- **WORK REQUIRED**: In the data that follows, find the line with "system's configuration and"; transcribe it, every later line up to the one with "## Home Manager", and that line as well, exactly and with no others.

- **RECORD SET**:
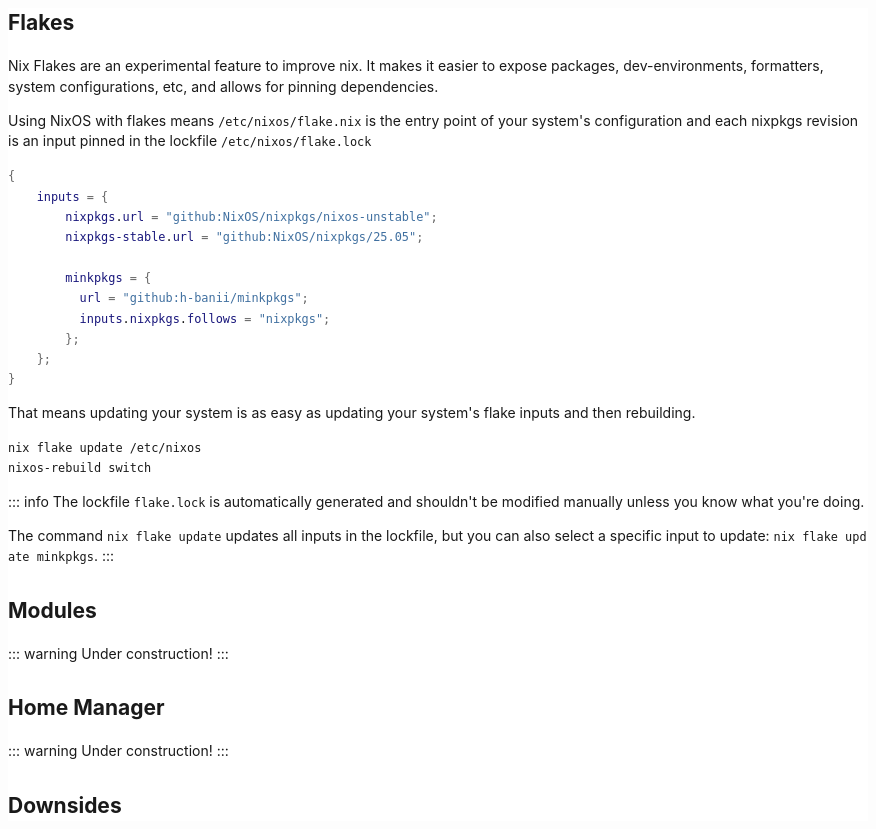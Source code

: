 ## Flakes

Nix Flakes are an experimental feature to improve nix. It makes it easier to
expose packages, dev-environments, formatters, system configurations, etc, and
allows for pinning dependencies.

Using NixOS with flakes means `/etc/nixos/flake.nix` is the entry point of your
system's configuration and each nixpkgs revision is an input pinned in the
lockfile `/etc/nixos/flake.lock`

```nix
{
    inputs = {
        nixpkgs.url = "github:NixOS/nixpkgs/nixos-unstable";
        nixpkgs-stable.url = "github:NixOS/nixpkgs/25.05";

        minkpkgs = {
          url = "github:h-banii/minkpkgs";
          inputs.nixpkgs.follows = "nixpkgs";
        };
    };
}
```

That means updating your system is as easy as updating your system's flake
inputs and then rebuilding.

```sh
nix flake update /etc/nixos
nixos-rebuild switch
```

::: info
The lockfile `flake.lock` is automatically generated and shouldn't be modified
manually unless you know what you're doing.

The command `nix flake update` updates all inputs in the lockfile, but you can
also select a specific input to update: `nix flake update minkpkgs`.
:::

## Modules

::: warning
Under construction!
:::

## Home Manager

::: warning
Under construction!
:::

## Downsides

==

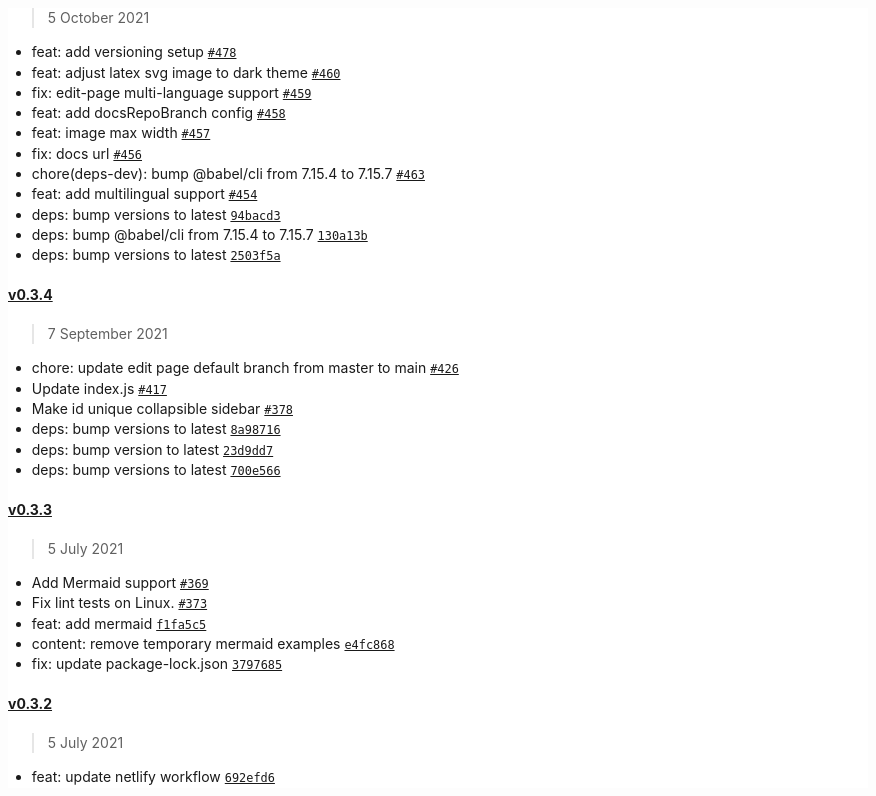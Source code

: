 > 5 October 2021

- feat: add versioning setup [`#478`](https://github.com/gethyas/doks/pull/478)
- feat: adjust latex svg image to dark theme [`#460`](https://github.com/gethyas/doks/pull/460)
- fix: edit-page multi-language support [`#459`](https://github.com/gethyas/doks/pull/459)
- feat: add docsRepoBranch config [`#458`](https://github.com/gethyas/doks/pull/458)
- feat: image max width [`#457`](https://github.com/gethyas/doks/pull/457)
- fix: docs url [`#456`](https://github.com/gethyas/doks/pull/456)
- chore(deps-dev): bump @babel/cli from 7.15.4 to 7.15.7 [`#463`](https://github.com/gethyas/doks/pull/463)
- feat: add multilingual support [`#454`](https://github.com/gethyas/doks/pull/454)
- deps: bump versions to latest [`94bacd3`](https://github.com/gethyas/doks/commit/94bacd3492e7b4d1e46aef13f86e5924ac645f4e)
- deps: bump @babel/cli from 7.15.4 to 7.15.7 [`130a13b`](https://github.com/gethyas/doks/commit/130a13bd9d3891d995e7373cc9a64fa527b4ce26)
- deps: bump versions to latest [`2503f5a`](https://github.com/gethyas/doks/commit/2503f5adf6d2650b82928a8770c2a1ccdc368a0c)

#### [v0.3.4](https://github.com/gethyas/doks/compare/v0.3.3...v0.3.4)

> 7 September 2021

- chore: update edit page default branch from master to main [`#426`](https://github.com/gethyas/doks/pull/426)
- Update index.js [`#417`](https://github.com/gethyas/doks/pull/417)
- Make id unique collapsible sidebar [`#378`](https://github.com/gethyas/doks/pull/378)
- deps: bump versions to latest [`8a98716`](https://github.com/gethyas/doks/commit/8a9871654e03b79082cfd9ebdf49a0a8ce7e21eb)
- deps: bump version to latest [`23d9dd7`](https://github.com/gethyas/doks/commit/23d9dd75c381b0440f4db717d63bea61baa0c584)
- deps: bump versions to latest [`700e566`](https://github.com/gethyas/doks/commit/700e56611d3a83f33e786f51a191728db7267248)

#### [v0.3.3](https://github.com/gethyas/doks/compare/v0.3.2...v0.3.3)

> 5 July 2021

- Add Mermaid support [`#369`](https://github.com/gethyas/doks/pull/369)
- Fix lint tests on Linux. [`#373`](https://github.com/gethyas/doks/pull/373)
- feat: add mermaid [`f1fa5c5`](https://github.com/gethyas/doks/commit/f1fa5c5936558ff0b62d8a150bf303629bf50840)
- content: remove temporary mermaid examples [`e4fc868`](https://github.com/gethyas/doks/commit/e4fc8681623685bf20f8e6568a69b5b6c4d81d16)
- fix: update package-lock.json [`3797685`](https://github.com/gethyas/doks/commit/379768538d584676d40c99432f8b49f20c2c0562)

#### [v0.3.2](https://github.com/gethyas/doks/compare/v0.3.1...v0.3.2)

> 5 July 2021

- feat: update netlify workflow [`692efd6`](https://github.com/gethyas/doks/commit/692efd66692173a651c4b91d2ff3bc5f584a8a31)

- **RESPONSE**:
system's configuration and each nixpkgs revision is an input pinned in the
lockfile `/etc/nixos/flake.lock`

```nix
{
    inputs = {
        nixpkgs.url = "github:NixOS/nixpkgs/nixos-unstable";
        nixpkgs-stable.url = "github:NixOS/nixpkgs/25.05";

        minkpkgs = {
          url = "github:h-banii/minkpkgs";
          inputs.nixpkgs.follows = "nixpkgs";
        };
    };
}
```

That means updating your system is as easy as updating your system's flake
inputs and then rebuilding.

```sh
nix flake update /etc/nixos
nixos-rebuild switch
```

::: info
The lockfile `flake.lock` is automatically generated and shouldn't be modified
manually unless you know what you're doing.

The command `nix flake update` updates all inputs in the lockfile, but you can
also select a specific input to update: `nix flake update minkpkgs`.
:::

## Modules

::: warning
Under construction!
:::

## Home Manager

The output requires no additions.